▶ [Problem details] Reproduce only the lines from the line containing "any $\varepsilon>0$. $d(n)\ll_\varepsilon n^\varepsilon$." to the end of the entries below, including both of those lines.

▶ [Information provided]
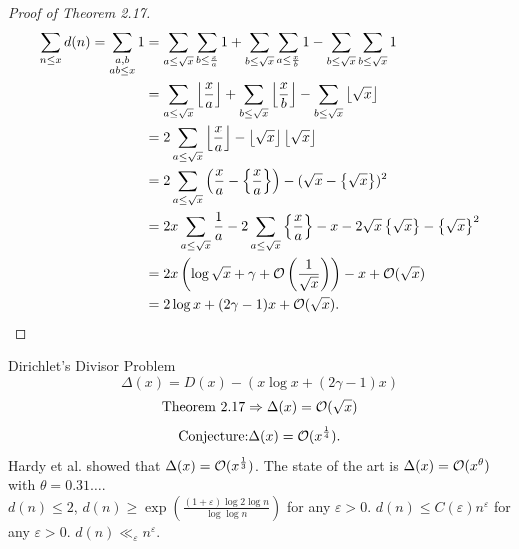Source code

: \documentclass[twoside, openright, fontsize=10pt, headings=big]{scrbook}
\begin{document}
\begin{proof}[Proof of Theorem 2.17]
    \begin{align*}
        \sum_{n\leq x}d(n)=\sum_{\substack{a,b\\ ab\leq x}}1&=\sum_{a\leq \sqrt{x}}\sum_{b\leq \frac{x}{a}}1+\sum_{b\leq \sqrt{x}}\sum_{a\leq \frac{x}{b}}1-\sum_{b\leq \sqrt{x}}\sum_{b\leq \sqrt{x}}1\\
        &=\sum_{a\leq \sqrt{x}}\floor{\frac{x}{a}}+\sum_{b\leq \sqrt{x}}\floor{\frac{x}{b}}-\sum_{b\leq \sqrt{x}}\floor{\sqrt{x}}\\
        &=2\sum_{a\leq \sqrt{x}}\floor{\frac{x}{a}}-\floor{\sqrt{x}}\floor{\sqrt{x}}\\
        &=2\sum_{a\leq \sqrt{x}}\left(\frac{x}{a}-\fract{\frac{x}{a}}\right)-(\sqrt{x}-\fract{\sqrt{x}})^2\\
        &=2x\sum_{a\leq \sqrt{x}}\frac{1}{a}-2\sum_{a\leq \sqrt{x}}\fract{\frac{x}{a}}-x-2\sqrt{x}\fract{\sqrt{x}}-\fract{\sqrt{x}}^2\\
        &=2x\left(\log\sqrt{x}+\gamma+\Oh\left(\frac{1}{\sqrt{x}}\right)\right)-x+\Oh(\sqrt{x})\\
        &=2\log x+(2\gamma-1)x+\Oh(\sqrt{x}).\qedhere
    \end{align*}
\end{proof}
\begin{remark}
    Dirichlet's Divisor Problem\\
    \[
        \Delta(x)=D(x)-(x\log x+(2\gamma-1)x)\tag{$\ast$}
    \]
    \[
        \text{Theorem 2.17}\Rightarrow \Delta(x)=\Oh(\sqrt{x})
    \]
    \[
        \text{Conjecture:} \Delta(x)=\Oh(x^{\frac{1}{4}}).
    \]
    Hardy et al. showed that $\Delta(x)=\Oh(x^{\frac{1}{3}})$. The state of the art is $\Delta(x)=\Oh(x^\theta)$ with $\theta=0.31\dots$.\\
    $d(n)\leq2$, $d(n)\geq\exp\left(\frac{(1+\varepsilon)\log2\log n}{\log\log n}\right)$ for any $\varepsilon>0$. $d(n)\leq C(\varepsilon)n^\varepsilon$ for any $\varepsilon>0$. $d(n)\ll_\varepsilon n^\varepsilon$.
\end{remark}
\end{document}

▶ [Task result]
    $d(n)\leq2$, $d(n)\geq\exp\left(\frac{(1+\varepsilon)\log2\log n}{\log\log n}\right)$ for any $\varepsilon>0$. $d(n)\leq C(\varepsilon)n^\varepsilon$ for any $\varepsilon>0$. $d(n)\ll_\varepsilon n^\varepsilon$.
\end{remark}
\end{document}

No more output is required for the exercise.